**Exercise instructions**
Each entry in the listing below should be returned precisely as it is.

**Material supplied**
Start of Block

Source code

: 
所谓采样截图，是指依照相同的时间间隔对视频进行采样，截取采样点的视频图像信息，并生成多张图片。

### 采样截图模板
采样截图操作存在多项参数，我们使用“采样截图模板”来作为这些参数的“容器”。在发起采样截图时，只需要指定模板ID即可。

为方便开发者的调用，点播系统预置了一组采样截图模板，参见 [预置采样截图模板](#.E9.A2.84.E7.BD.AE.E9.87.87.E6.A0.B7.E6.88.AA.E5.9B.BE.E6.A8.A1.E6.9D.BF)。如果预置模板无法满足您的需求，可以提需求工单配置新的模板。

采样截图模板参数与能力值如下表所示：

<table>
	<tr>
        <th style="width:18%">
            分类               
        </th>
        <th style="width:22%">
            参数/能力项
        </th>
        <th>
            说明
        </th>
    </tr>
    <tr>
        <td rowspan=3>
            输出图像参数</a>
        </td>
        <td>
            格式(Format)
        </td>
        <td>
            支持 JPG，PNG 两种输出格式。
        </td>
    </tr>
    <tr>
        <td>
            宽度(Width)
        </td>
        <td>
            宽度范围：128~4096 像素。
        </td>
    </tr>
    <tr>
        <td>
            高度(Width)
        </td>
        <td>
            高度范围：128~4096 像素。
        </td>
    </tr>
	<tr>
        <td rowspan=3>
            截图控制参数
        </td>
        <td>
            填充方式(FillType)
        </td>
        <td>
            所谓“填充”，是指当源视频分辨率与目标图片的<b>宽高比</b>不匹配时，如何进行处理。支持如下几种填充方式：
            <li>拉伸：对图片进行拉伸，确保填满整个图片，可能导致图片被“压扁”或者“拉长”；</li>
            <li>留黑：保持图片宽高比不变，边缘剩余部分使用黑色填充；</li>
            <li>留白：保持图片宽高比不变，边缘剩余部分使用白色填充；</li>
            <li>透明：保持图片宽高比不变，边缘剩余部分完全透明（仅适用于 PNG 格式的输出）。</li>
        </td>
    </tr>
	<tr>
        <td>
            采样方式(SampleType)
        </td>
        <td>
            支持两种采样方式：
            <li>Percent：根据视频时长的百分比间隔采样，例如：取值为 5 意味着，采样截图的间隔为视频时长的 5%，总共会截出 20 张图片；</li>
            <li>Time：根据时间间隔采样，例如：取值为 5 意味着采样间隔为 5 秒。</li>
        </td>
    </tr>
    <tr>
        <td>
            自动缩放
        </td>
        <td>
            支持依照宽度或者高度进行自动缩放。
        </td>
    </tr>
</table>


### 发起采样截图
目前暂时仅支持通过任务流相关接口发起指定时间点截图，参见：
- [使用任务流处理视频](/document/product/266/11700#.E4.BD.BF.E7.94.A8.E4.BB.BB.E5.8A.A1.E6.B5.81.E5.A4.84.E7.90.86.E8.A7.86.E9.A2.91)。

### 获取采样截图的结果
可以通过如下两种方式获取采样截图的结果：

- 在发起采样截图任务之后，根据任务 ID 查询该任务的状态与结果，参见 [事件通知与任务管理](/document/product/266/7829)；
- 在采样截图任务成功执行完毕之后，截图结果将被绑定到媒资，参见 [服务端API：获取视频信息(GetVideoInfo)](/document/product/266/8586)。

End of Block

**Written reply**
Source code

: 
所谓采样截图，是指依照相同的时间间隔对视频进行采样，截取采样点的视频图像信息，并生成多张图片。

### 采样截图模板
采样截图操作存在多项参数，我们使用“采样截图模板”来作为这些参数的“容器”。在发起采样截图时，只需要指定模板ID即可。

为方便开发者的调用，点播系统预置了一组采样截图模板，参见 [预置采样截图模板](#.E9.A2.84.E7.BD.AE.E9.87.87.E6.A0.B7.E6.88.AA.E5.9B.BE.E6.A8.A1.E6.9D.BF)。如果预置模板无法满足您的需求，可以提需求工单配置新的模板。

采样截图模板参数与能力值如下表所示：

<table>
	<tr>
        <th style="width:18%">
            分类               
        </th>
        <th style="width:22%">
            参数/能力项
        </th>
        <th>
            说明
        </th>
    </tr>
    <tr>
        <td rowspan=3>
            输出图像参数</a>
        </td>
        <td>
            格式(Format)
        </td>
        <td>
            支持 JPG，PNG 两种输出格式。
        </td>
    </tr>
    <tr>
        <td>
            宽度(Width)
        </td>
        <td>
            宽度范围：128~4096 像素。
        </td>
    </tr>
    <tr>
        <td>
            高度(Width)
        </td>
        <td>
            高度范围：128~4096 像素。
        </td>
    </tr>
	<tr>
        <td rowspan=3>
            截图控制参数
        </td>
        <td>
            填充方式(FillType)
        </td>
        <td>
            所谓“填充”，是指当源视频分辨率与目标图片的<b>宽高比</b>不匹配时，如何进行处理。支持如下几种填充方式：
            <li>拉伸：对图片进行拉伸，确保填满整个图片，可能导致图片被“压扁”或者“拉长”；</li>
            <li>留黑：保持图片宽高比不变，边缘剩余部分使用黑色填充；</li>
            <li>留白：保持图片宽高比不变，边缘剩余部分使用白色填充；</li>
            <li>透明：保持图片宽高比不变，边缘剩余部分完全透明（仅适用于 PNG 格式的输出）。</li>
        </td>
    </tr>
	<tr>
        <td>
            采样方式(SampleType)
        </td>
        <td>
            支持两种采样方式：
            <li>Percent：根据视频时长的百分比间隔采样，例如：取值为 5 意味着，采样截图的间隔为视频时长的 5%，总共会截出 20 张图片；</li>
            <li>Time：根据时间间隔采样，例如：取值为 5 意味着采样间隔为 5 秒。</li>
        </td>
    </tr>
    <tr>
        <td>
            自动缩放
        </td>
        <td>
            支持依照宽度或者高度进行自动缩放。
        </td>
    </tr>
</table>


### 发起采样截图
目前暂时仅支持通过任务流相关接口发起指定时间点截图，参见：
- [使用任务流处理视频](/document/product/266/11700#.E4.BD.BF.E7.94.A8.E4.BB.BB.E5.8A.A1.E6.B5.81.E5.A4.84.E7.90.86.E8.A7.86.E9.A2.91)。

### 获取采样截图的结果
可以通过如下两种方式获取采样截图的结果：

- 在发起采样截图任务之后，根据任务 ID 查询该任务的状态与结果，参见 [事件通知与任务管理](/document/product/266/7829)；
- 在采样截图任务成功执行完毕之后，截图结果将被绑定到媒资，参见 [服务端API：获取视频信息(GetVideoInfo)](/document/product/266/8586)。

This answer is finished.